Another example has become vital to every IT group around the world: operational metrics for servers, networks, applications, environments, and more. This kind of time-series metric data is crucial to keeping the services that we rely on, running without interruption. By tracking the changes in each metric, IT departments can quickly identify problems, plan for capacity increases during upcoming events, and diagnose if an application update resulted in changed user behavior, for better or worse. (See how LAIKA uses Timescale to track resource consumption and plan for future needs.)
These examples illustrate a key point: preserving the inherent time-series nature of our data allows us preserve valuable information about how that data changes over time. You may also notice that both of these examples describe a common type of time-series data known as event data.
Of course, storing data at this resolution comes with an obvious problem: you end up with a lot of data, rather fast. So that’s the catch: being able to analyze increased amounts of time-series data is more valuable than ever, but it piles up very quickly.
Having a lot of data creates a different set of problems, both when recording it and when trying to query it in a performant way, which is why people are turning to time-series databases in greater numbers than ever before. The world is demanding that we make better data-driven decisions, faster. The static snapshots found in traditional data won’t cut it. To satisfy the demand, you need to be collecting data at the highest fidelity possible – and that’s what time-series data provides: the dynamic movie of what’s happening across your system (whether it’s your software, your physical power plant, your game, or customers inside your application).
Why do I need a time-series database?
You might ask: Why can’t I just use a “normal” (i.e., non-time-series) database?
The truth is that you can, and some people do. But, there’s at least two reasons why TSDBs are the fastest growing category of databases today: scale and usability.

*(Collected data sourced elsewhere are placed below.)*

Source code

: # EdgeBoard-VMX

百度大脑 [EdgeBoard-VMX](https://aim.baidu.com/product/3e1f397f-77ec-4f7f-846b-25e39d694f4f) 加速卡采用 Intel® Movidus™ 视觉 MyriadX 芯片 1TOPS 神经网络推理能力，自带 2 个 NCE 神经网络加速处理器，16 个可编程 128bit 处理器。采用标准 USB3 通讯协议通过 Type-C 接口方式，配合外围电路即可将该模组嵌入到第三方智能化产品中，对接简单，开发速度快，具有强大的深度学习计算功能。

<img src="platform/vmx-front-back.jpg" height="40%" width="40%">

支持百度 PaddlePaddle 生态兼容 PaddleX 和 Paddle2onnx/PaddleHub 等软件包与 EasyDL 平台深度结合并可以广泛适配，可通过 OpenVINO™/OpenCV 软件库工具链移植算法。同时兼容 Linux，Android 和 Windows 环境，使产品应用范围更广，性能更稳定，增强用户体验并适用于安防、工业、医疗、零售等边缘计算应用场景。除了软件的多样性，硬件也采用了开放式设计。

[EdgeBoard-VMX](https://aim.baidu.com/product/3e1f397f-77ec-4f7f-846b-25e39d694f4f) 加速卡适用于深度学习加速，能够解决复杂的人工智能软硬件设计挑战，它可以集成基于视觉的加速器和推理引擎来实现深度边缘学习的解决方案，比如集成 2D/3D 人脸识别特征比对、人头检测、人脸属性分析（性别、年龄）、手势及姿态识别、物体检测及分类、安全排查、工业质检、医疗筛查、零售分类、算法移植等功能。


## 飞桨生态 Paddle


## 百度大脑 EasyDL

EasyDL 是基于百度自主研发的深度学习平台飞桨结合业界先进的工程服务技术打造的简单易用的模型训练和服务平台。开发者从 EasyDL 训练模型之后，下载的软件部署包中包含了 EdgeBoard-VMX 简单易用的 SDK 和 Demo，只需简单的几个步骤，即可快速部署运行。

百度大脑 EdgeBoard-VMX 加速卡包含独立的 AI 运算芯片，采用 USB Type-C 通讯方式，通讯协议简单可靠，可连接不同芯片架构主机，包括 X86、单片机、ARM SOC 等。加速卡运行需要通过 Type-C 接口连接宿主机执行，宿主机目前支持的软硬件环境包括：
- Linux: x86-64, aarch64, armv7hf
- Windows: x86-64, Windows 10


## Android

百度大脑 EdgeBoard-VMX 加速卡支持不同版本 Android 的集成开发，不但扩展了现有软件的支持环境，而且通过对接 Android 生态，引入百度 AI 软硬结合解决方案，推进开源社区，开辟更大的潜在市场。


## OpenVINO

Scale: Time-series data accumulates very quickly, and normal databases are not designed to handle that scale (at least not in an automated way). Traditionally, relational databases fare poorly with very large datasets, while NoSQL databases are better at scale (although a relational database fine-tuned for time-series data can actually perform better, as we’ve shown in benchmarks versus InfluxDB, versus Cassandra, and versus MongoDB). In contrast, time-series databases - whether they’re relational or NoSQL-based - introduce efficiencies that are only possible when you treat time as a first-class citizen. These efficiencies allow them to offer massive scale, from performance improvements, including higher ingest rates and faster queries at scale (although some support more queries than others) to better data compression.
Usability: TSDBs also typically include built-in functions and operations common to time-series data analysis, such as data retention policies, continuous queries, flexible time aggregations, etc. Even if you’re just starting to collect this type of data and scale is not a concern at the moment, these features can still provide a better user experience and make data analysis tasks easier. Having built-in functions and features to analyze trends readily available at the data-layer often leads you to discover opportunities you didn’t know existed, no matter how big or small your dataset
This is why developers are increasingly adopting time-series databases and using them for a variety of use cases:
- Monitoring software systems: Virtual machines, containers, services, applications
- Monitoring physical systems: Equipment, machinery, connected devices, the environment, our homes, our bodies
- Asset tracking applications: Vehicles, trucks, physical containers, pallets
- Financial trading systems: Classic securities, newer cryptocurrencies
- Eventing applications: Tracking user/customer interaction data
- Business intelligence tools: Tracking key metrics and the overall health of the business
- (and more)
Once you begin to see more of the information your applications store as time-series data, you still have to pick a time-series database that best fits your data model, write/read pattern, and developer skill sets. Although NoSQL time-series database options have prevailed for the past decade as the storage medium of choice, more and more developers are seeing the downside to storing time-series data separately from business data (most time-series databases don’t provide good support for relational data). In fact, this poor developer experience was one of the driving factors in why we started Timescale. Keeping all of your data in one system can drastically reduce application development time – and the speed at which you can make key decisions.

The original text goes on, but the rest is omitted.